E$^2$M: Double Bounded $α$-Divergence Optimization for Tensor-based Discrete Density Estimation
Kazu Ghalamkari, Jesper Løve Hinrich, Morten Mørup
TL;DR
The paper addresses density estimation over discrete, tensor-structured data by optimizing the $\\alpha$-divergence between an empirical tensor and a mixture of low-rank tensor components. It introduces the E$^2$M algorithm, a double-upper-bound EM framework that relaxes $L_{\\alpha}$ to a KL-based surrogate and then applies a many-body approximation in the M-step to obtain closed-form updates for CP, Tucker, TT, and their mixtures, along with an adaptive background term.
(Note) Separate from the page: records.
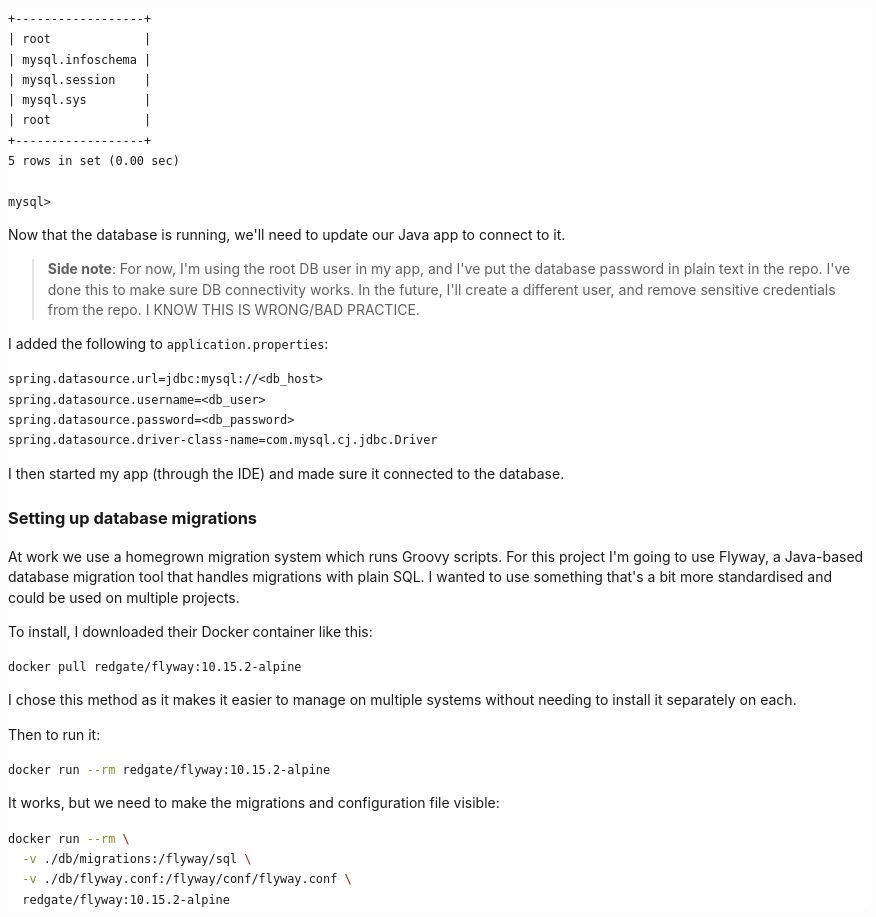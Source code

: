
 ```
+------------------+
| root             |
| mysql.infoschema |
| mysql.session    |
| mysql.sys        |
| root             |
+------------------+
5 rows in set (0.00 sec)

mysql> 
```

Now that the database is running, we'll need to update our Java app to connect to it.

> **Side note**: For now, I'm using the root DB user in my app, and I've put the database password in plain text in the repo. I've done this to make sure DB connectivity works. In the future, I'll create a different user, and remove sensitive credentials from the repo. I KNOW THIS IS WRONG/BAD PRACTICE.

I added the following to `application.properties`:

```properties
spring.datasource.url=jdbc:mysql://<db_host>
spring.datasource.username=<db_user>
spring.datasource.password=<db_password>
spring.datasource.driver-class-name=com.mysql.cj.jdbc.Driver
```

I then started my app (through the IDE) and made sure it connected to the database.

### Setting up database migrations

At work we use a homegrown migration system which runs Groovy scripts. For this project I'm going to use Flyway, a Java-based database migration tool that handles migrations with plain SQL. I wanted to use something that's a bit more standardised and could be used on multiple projects.

To install, I downloaded their Docker container like this:

```bash
docker pull redgate/flyway:10.15.2-alpine
```
I chose this method as it makes it easier to manage on multiple systems without needing to install it separately on each.

Then to run it:

```bash
docker run --rm redgate/flyway:10.15.2-alpine
```

It works, but we need to make the migrations and configuration file visible:

```bash
docker run --rm \
  -v ./db/migrations:/flyway/sql \
  -v ./db/flyway.conf:/flyway/conf/flyway.conf \
  redgate/flyway:10.15.2-alpine
```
Theoretical guarantees include monotone convergence and exact MBA solutions for common tensor formats, enabling scalable, joint optimization across multiple low-rank structures. Empirical results on optimization, robustness to outliers via $\\alpha$, and real-data classification and density estimation demonstrate that E$^2$M with structured mixtures outperforms single-structure baselines and remains stable without gradient-based tuning. Overall, the framework provides a versatile, convergence-guaranteed approach for tensor-based density learning with flexible mixtures and robust handling of outliers.
Abstract
Tensor-based discrete density estimation requires flexible modeling and proper divergence criteria to enable effective learning; however, traditional approaches using $α$-divergence face analytical challenges due to the $α$-power terms in the objective function, which hinder the derivation of closed-form update rules. We present a generalization of the expectation-maximization (EM) algorithm, called E$^2$M algorithm. It circumvents this issue by first relaxing the optimization into minimization of a surrogate objective based on the Kullback-Leibler (KL) divergence, which is tractable via the standard EM algorithm, and subsequently applying a tensor many-body approximation in the M-step to enable simultaneous closed-form updates of all parameters. Our approach offers flexible modeling for not only a variety of low-rank structures, including the CP, Tucker, and Tensor Train formats, but also their mixtures, thus allowing us to leverage the strengths of different low-rank structures. We demonstrate the effectiveness of our approach in classification and density estimation tasks.